DIO「いつつつ……あの規格外オブ規格外め……マジで死ぬかと思った……つぅか、何でレクイエムを使ったのが速攻でバレた?いや、いずれは誰かにチクられてやられていたんだろうけど………」

 

忍に治療され、意識を取り戻したDIO。

忍のクレイジー・ダイヤモンドは完璧で、もう全く傷など無いのであるが、気持ち的な問題で、まだ顔がヒリヒリと痛んでいる気がするようだ。

 

承一郎「僕のだったら良かったのか?相変わらず変に歪んでいる奴だな……普段はどうしているのやら……」

 

DIO「最近だと、何段教室の机を高く積めるかを実験したり、学校で徐倫から逃げるのに掃除ロッカーに(透明化して)隠れたまま、そのまま寝てしまって翌日の登校時間ギリギリで起きて全員を驚かしたりしたな」

 

忍「あんた……小学生でもやらないことを良い年齢してなにやってるのよ……」

 

???「本当だぜ……下らねえ事で俺の娘に苦労を負わせてるんじゃあねぇぜ………」

 

忍&承一郎&DIO「そ、その声は………」

 

声がした方向に顔を向けると、そこには……

 

忍&承一郎&DIO「じょ、承太郎(さん)!?」

 

ジョセフ、卍丸、カブキを伴った承太郎が呆れながら現れた。

しかし、この承太郎は主人公3人がよく知るジョセフ・承太郎ではない。

高校生の頃の承太郎と、68歳のジョセフ……つまり、スターダストクルセイダーズ時代の承太郎である。

 

忍「若いわ……あちしが知っている承太郎さんよりも」

 

承一郎「というか、何で若い頃の承太郎さんが僕たちに話しかけて………というか、徐倫さんの事を何で知ってるんですか?」

 

承太郎「既に会っているからな。
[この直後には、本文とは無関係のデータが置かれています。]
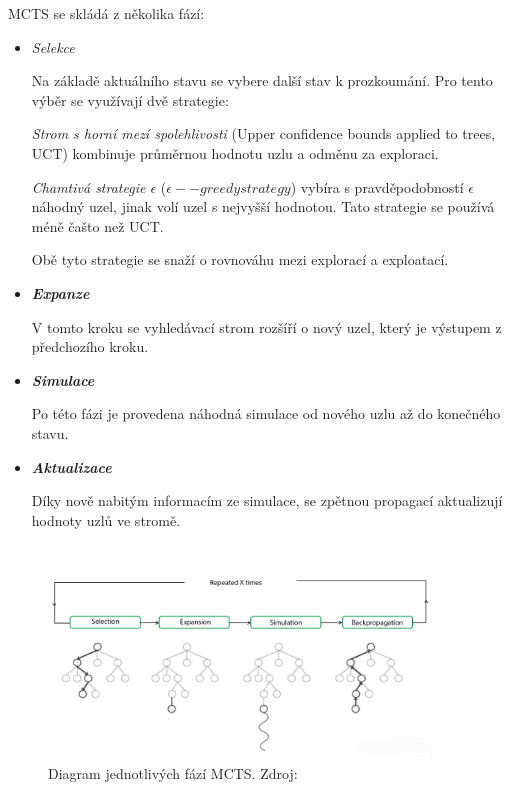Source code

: MCTS se skládá z několika fází:
\begin{itemize}
  \item \emph{Selekce}

  Na základě aktuálního stavu se vybere další stav k prozkoumání.
  Pro tento výběr se využívají dvě strategie:
  
  \emph{Strom s horní mezí spolehlivosti} (Upper confidence bounds applied to trees, UCT) kombinuje průměrnou hodnotu uzlu a odměnu za exploraci.

  \label{epsilon_greedy}
  \emph{Chamtivá strategie $\epsilon$ } ($\epsilon--greedy strategy$) vybíra s pravděpodobností $\epsilon$ náhodný uzel, jinak volí uzel s nejvyšší hodnotou.
  Tato strategie se používá méně čašto než UCT\@.

  Obě tyto strategie se snaží o rovnováhu mezi explorací a exploatací.
  \item \textbf{\emph{Expanze}}

  V tomto kroku se vyhledávací strom rozšíří o nový uzel, který je výstupem z předchozího kroku.

  \item \textbf{\emph{Simulace}}

  Po této fázi je provedena náhodná simulace od nového uzlu až do konečného stavu.

  \item \textbf{\emph{Aktualizace}}
  
  Díky nově nabitým informacím ze simulace, se zpětnou propagací aktualizují hodnoty uzlů ve stromě.

\end{itemize}

\begin{figure}[!h]
	\centering
	\includegraphics[width=0.9\textwidth]{obrazky-figures/mcts}
	\caption{Diagram jednotlivých fází MCTS.
  Zdroj:\cite{Monte_Carlo_Tree_Search}}\label{fig:mcts}
\end{figure}

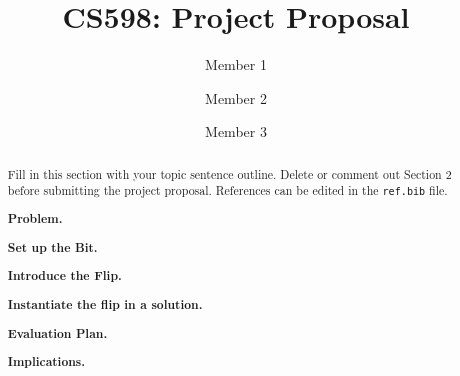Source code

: \documentclass[sigconf, nonacm]{acmart}
\newcommand{\minihead}[1]{{\vspace{.45em}\noindent\textbf{#1.} }}
\begin{document}
\title{CS598: Project Proposal}

\author{Member 1}
\affiliation{%
}

\author{Member 2}
\affiliation{%
}

\author{Member 3}
\affiliation{%
}

\begin{abstract}
Fill in this section with your topic sentence outline. Delete or comment out Section 2 before submitting the project proposal. References can be edited in the \texttt{ref.bib} file.

\minihead{Problem} 

\minihead{Set up the Bit}

\minihead{Introduce the Flip}

\minihead{Instantiate the flip in a solution}

\minihead{Evaluation Plan}

\minihead{Implications}


\end{abstract}

\maketitle










\end{document}
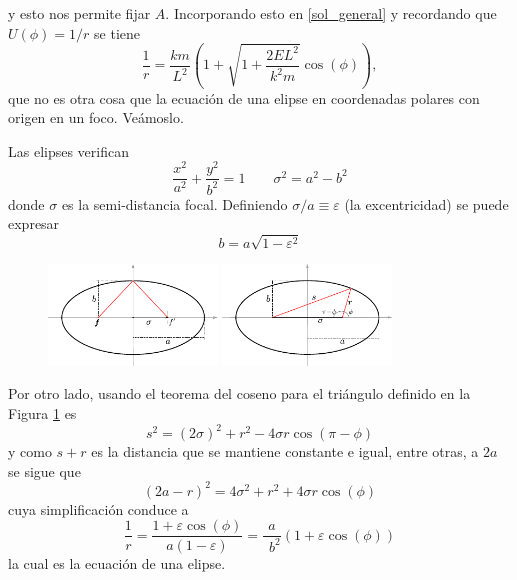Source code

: \documentclass[10pt,oneside]{CBFT_book}
\begin{document}
y esto nos permite fijar $A$. Incorporando esto en \eqref{sol_general} y recordando que $U(\phi) =1/r$ 
se tiene 
\[
	\frac{1}{r} = \frac{km}{L^2}\left( 1 +  \sqrt{1 + \frac{2EL^2}{k^2 m} } \cos( \phi ) \right),
\]
que no es otra cosa que la ecuación de una elipse en coordenadas polares con origen en un foco.
Veámoslo.


Las elipses verifican 
\[
	\frac{x^2}{a^2} + \frac{y^2}{b^2} = 1	\qquad \sigma^2 = a^2 - b^2
\]
donde $\sigma$ es la semi-distancia focal. Definiendo $ \sigma/a \equiv \varepsilon$ (la excentricidad) 
se puede expresar
\[
	b = a \sqrt{ 1 - \varepsilon^2 }
\]
\begin{figure}[hbt]
	\begin{center}
	\includegraphics[width=0.4\textwidth]{images/fig_mc_elipse_1.pdf} \hspace*{2em}	 
	\includegraphics[width=0.4\textwidth]{images/fig_mc_elipse.pdf}	 
	\end{center}
	\caption{}
	\label{fig_mc_elipse}
\end{figure} 

Por otro lado, usando el teorema del coseno para el triángulo definido en la Figura \ref{fig_mc_elipse} es 
\[
	s^2 = (2\sigma)^2 + r^2 - 4\sigma r \cos( \pi - \phi )
\]
y como $s+r$ es la distancia que se mantiene constante e igual, entre otras, a $2a$ se sigue que 
\[
	( 2a -r )^2 = 4\sigma^2 + r^2 + 4\sigma r \cos(\phi)
\]
cuya simplificación conduce a
\[
	\frac{1}{r} = \frac{1 + \varepsilon \cos (\phi)}{a(1-\varepsilon)} = \frac{a}{\phantom{^a}b^2} \left( 1 + 
\varepsilon \cos (\phi) \right)
\]
la cual es la ecuación de una elipse.
\end{document}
そこにいるDIOの生まれ変わりと共に……」

 

承太郎はタバコを咥え、火をつける、

 

八幡『嘘だろ……空条承太郎が……なぜここに……しかも若い姿で……』

 

餓狼八幡「承太郎が……リアル承太郎が、目の前に…」

 

試合から戻ってきたノスフェラトゥの八幡と餓狼世界の八幡が揃って歩いてくる。

特に直接戦ったことがあるノスフェラトゥの八幡は戦慄する。

ストーンオーシャン時代の承太郎でもかなり苦戦した経験がある故に、全盛期の承太郎が目の前にいたのならば警戒をするのも頷けるだろう。

 

承太郎「なんだ……八幡。てめぇが3人いるじゃあないか。100年前のDIOとDIOや、吉良吉影と川尻耕作に化けた吉良が同時に現れたように、テメェもそういうことになってるって事か?」

 

DIO「………まさか、あの時の承太郎か?4年前に出会った……EOH事件の………それならばお前が徐倫の事を知っていてもおかしくは無いが……試してみよう。承太郎、こいつは一条承一郎。平行世界のジョルノの弟だ」

 

承太郎「ほぅ?ジョルノの弟か。名前も俺と一字違いか……奇妙な縁だな」

 

ジョセフ「ジョルノの弟と言ったら……ワシの叔父ぃ?オーノー!それにジョルノの弟と言ったらDIOの子供と言うことじゃあないか!」

 

DIO「落ち着けジジイ……そのDIOそのものがここにいるんだぞ……承一郎はジョースター家の味方だ」

 

承一郎「ハハハハ………平行世界と関わる度にこんなやり取りをしていますね。ちなみに僕の世界では承太郎さんが僕を探しに来てくれたのが出会いでしたが。初めまして……で良いんですかね。空条承太郎さん、ジョセフ・ジョースターさん」

 

忍「えっと……あちしは藤崎忍。八幡ちゃんの世界では仗助の友達をやっているわ。ちなみに、経営するカフェではホリィが常連で来てくれているわ」

 

DIO「あれ?ジジイは……」

 

忍「ふん!ジョセフのジジイは出入り禁止よ!」

 

ジョセフ「こらこら。ワシが何をしたって言うんじゃ」

 

忍「あちしの友人の実家の株を買い占めたのよ!あの時の騒動は大変だったわよ!」

 

承一郎「あの……忍さん。その話はストーンオーシャンの時に聞きましたけど、このジョセフは関係ないんですから……」

 

忍「あ、あら。そうだったわね。あの騒動を起こした時のジジイの姿にそっくりだったから、つい」

 

八幡『68でこの体格か……ジョースター家の大火災の時に見た俺の世界のジョースターさんとは違い、しっかりとした体格なんだな……』

 

ピクリと反応するDIO。

ジョースター家の大火災とは『4-1』でも発生したアラビア・ファッツの襲撃の事だろうか?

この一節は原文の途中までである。